In order to show the advantage of our proposed mechanism, the traditional signal mechanism was introduced to create a comparative study. In the traditional mechanism, the signal phase transition is in a fixed sequence as shown by Ph1, Ph2, Ph3, Ph4, Ph5 and Ph6. However, our proposed method can determine the optimum phase sequence automatically based on the updated situation.

In the following, we will show the comparative result for three different periods T and different phase time interval tphase.

In the above-mentioned tables, Ps is the simulation period series, NIV is the total number of vehicles at the initial state, Random Queues the number of vehicle queues that are randomly created, TIQ is the time interval from the initial state to the final state for a Q learning method, TWQ is the total waiting time for the Q learning method, TIT is the time interval from the initial state to the final state for the traditional method, \( T_{IT} = 6 \times t_{phase} \),

TWT is the total waiting time for the traditional method,

$$ P_{EI} = \frac{{T_{IT} - T_{IQ} }}{{T_{IT} }} \times 100\;\% $$
(9)

Equation (9) determines the percent improvement in the traffic efficiency,

$$ P_{WD} = \frac{{T_{WT} - T_{WQ} }}{{T_{WT} }} \times 100\;\% $$
(10)

Equation (10) shows the percent decrease in total waiting time.

OA is the optimum phase sequence from Q learning, TL is the running time of the Q learning program on the above mentioned computer.

Analysis of the Results

From Table 4, we find that all the running times of the Q learning program TL in every period are less than one second.

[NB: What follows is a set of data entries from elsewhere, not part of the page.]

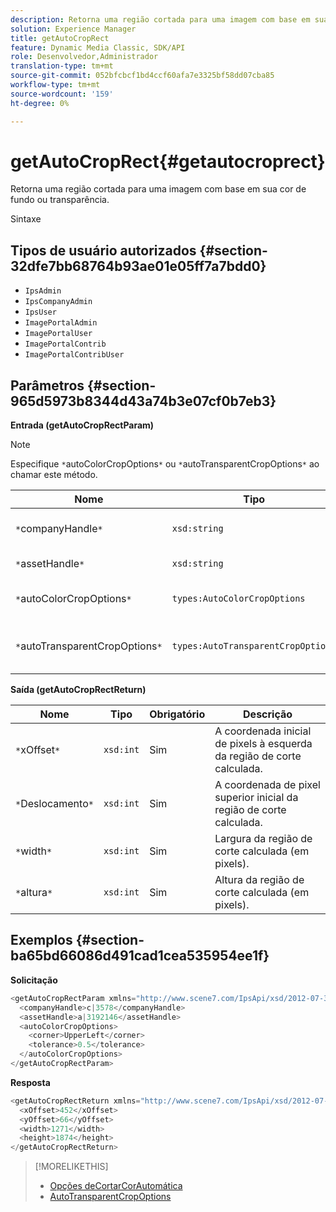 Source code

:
 ```yaml
---
description: Retorna uma região cortada para uma imagem com base em sua cor de fundo ou transparência.
solution: Experience Manager
title: getAutoCropRect
feature: Dynamic Media Classic, SDK/API
role: Desenvolvedor,Administrador
translation-type: tm+mt
source-git-commit: 052bfcbcf1bd4ccf60afa7e3325bf58dd07cba85
workflow-type: tm+mt
source-wordcount: '159'
ht-degree: 0%

---
```



# getAutoCropRect{#getautocroprect}

Retorna uma região cortada para uma imagem com base em sua cor de fundo ou transparência.

Sintaxe

## Tipos de usuário autorizados {#section-32dfe7bb68764b93ae01e05ff7a7bdd0}

* `IpsAdmin`
* `IpsCompanyAdmin`
* `IpsUser`
* `ImagePortalAdmin`
* `ImagePortalUser`
* `ImagePortalContrib`
* `ImagePortalContribUser`

## Parâmetros {#section-965d5973b8344d43a74b3e07cf0b7eb3}

**Entrada (getAutoCropRectParam)**

>[!NOTE]
>
>Especifique `*`autoColorCropOptions`*` ou `*`autoTransparentCropOptions`*` ao chamar este método.

| Nome | Tipo | Obrigatório | Descrição |
|---|---|---|---|
| `*`companyHandle`*` | `xsd:string` | Sim | O identificador da empresa com o ativo que deseja trabalhar. |
| `*`assetHandle`*` | `xsd:string` | Sim | O identificador do ativo com o qual você deseja trabalhar. |
| `*`autoColorCropOptions`*` | `types:AutoColorCropOptions` | Não | Calcular retângulo de corte com base na cor. Consulte [AutoColorCropOptions](../../../types/c-data-types/r-auto-color-crop-options.md#reference-976c3a1f8e47473cae016a4e9e09e4a6). |
| `*`autoTransparentCropOptions`*` | `types:AutoTransparentCropOptions` | Não | Calcule o retângulo de corte com base na transparência. Consulte [AutoTransparentCropOptions](../../../types/c-data-types/r-auto-transparent-crop-options.md#reference-f4460b3bdf814f4c85e4f097ea4e6e2b). |

**Saída (getAutoCropRectReturn)**

| Nome | Tipo | Obrigatório | Descrição |
|---|---|---|---|
| `*`xOffset`*` | `xsd:int` | Sim | A coordenada inicial de pixels à esquerda da região de corte calculada. |
| `*`Deslocamento`*` | `xsd:int` | Sim | A coordenada de pixel superior inicial da região de corte calculada. |
| `*`width`*` | `xsd:int` | Sim | Largura da região de corte calculada (em pixels). |
| `*`altura`*` | `xsd:int` | Sim | Altura da região de corte calculada (em pixels). |

## Exemplos {#section-ba65bd66086d491cad1cea535954ee1f}

**Solicitação**

```java
<getAutoCropRectParam xmlns="http://www.scene7.com/IpsApi/xsd/2012-07-31-beta">
  <companyHandle>c|3578</companyHandle>
  <assetHandle>a|3192146</assetHandle>
  <autoColorCropOptions>
    <corner>UpperLeft</corner>
    <tolerance>0.5</tolerance>
  </autoColorCropOptions>
</getAutoCropRectParam>
```

**Resposta**

```java
<getAutoCropRectReturn xmlns="http://www.scene7.com/IpsApi/xsd/2012-07-31-beta">
  <xOffset>452</xOffset>
  <yOffset>66</yOffset>
  <width>1271</width>
  <height>1874</height>
</getAutoCropRectReturn>
```

>[!MORELIKETHIS]
>
>* [Opções deCortarCorAutomática](../../../types/c-data-types/r-auto-color-crop-options.md#reference-976c3a1f8e47473cae016a4e9e09e4a6)
>* [AutoTransparentCropOptions](../../../types/c-data-types/r-auto-transparent-crop-options.md#reference-f4460b3bdf814f4c85e4f097ea4e6e2b)

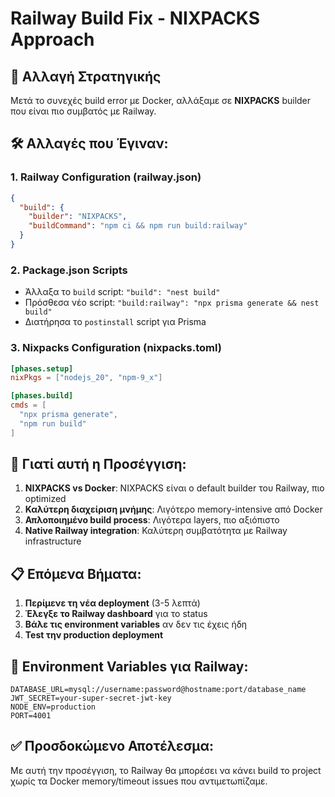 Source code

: # Railway Build Fix - NIXPACKS Approach

## 🔄 **Αλλαγή Στρατηγικής**

Μετά το συνεχές build error με Docker, αλλάξαμε σε **NIXPACKS** builder που είναι πιο συμβατός με Railway.

## 🛠️ **Αλλαγές που Έγιναν:**

### 1. **Railway Configuration (railway.json)**
```json
{
  "build": {
    "builder": "NIXPACKS",
    "buildCommand": "npm ci && npm run build:railway"
  }
}
```

### 2. **Package.json Scripts**
- Άλλαξα το `build` script: `"build": "nest build"`
- Πρόσθεσα νέο script: `"build:railway": "npx prisma generate && nest build"`
- Διατήρησα το `postinstall` script για Prisma

### 3. **Nixpacks Configuration (nixpacks.toml)**
```toml
[phases.setup]
nixPkgs = ["nodejs_20", "npm-9_x"]

[phases.build]
cmds = [
  "npx prisma generate",
  "npm run build"
]
```

## 🎯 **Γιατί αυτή η Προσέγγιση:**

1. **NIXPACKS vs Docker**: NIXPACKS είναι ο default builder του Railway, πιο optimized
2. **Καλύτερη διαχείριση μνήμης**: Λιγότερο memory-intensive από Docker
3. **Απλοποιημένο build process**: Λιγότερα layers, πιο αξιόπιστο
4. **Native Railway integration**: Καλύτερη συμβατότητα με Railway infrastructure

## 📋 **Επόμενα Βήματα:**

1. **Περίμενε τη νέα deployment** (3-5 λεπτά)
2. **Έλεγξε το Railway dashboard** για το status
3. **Βάλε τις environment variables** αν δεν τις έχεις ήδη
4. **Test την production deployment**

## 🔧 **Environment Variables για Railway:**

```env
DATABASE_URL=mysql://username:password@hostname:port/database_name
JWT_SECRET=your-super-secret-jwt-key
NODE_ENV=production
PORT=4001
```

## ✅ **Προσδοκώμενο Αποτέλεσμα:**

Με αυτή την προσέγγιση, το Railway θα μπορέσει να κάνει build το project χωρίς τα Docker memory/timeout issues που αντιμετωπίζαμε.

This is short enough for the application of the intersection signal control system.

Table 4 Simulation result when t phase  = 60 s

At the same time, the percent traffic efficiency improvement PEI, is located in [4.17 % 47.5 %], the percent total waiting time decrease PWD is located in [1.07 % 56.95 %]. The average percents of PEI are 32.2 % and the average percents of PWD are 37.5 %.

Conclusion

A new traffic control based mechanism based on a combination of machine learning and multiagent modeling methods is proposed for future intelligent transportation systems. The control systems, the vehicles, and some necessary roadside sensors are all modeled as intelligent agents in the proposed systems, therefore the ITS system will be a multiagent system. It is possible to improve the traffic control efficiency by some artificial intelligence algorithm.

The control method for an isolated intersection was studied specifically. The intersection signal was first modeled according to the proposed mechanism then a new algorithm based on reinforcement learning, especially Q-learning, was proposed and studied in detail. A simulation for such an intersection system was finally carried out and a comparative study with the traditional intersectional signal method was done.

Simulation results showed that the proposed intersection control mechanism can improve traffic efficiency by more than 30 % over the traditional method and simultaneously bring the drivers some benefit by decreasing the waiting time by more than 30 %. This proves that the proposed traffic control mechanism is applicable in the near future.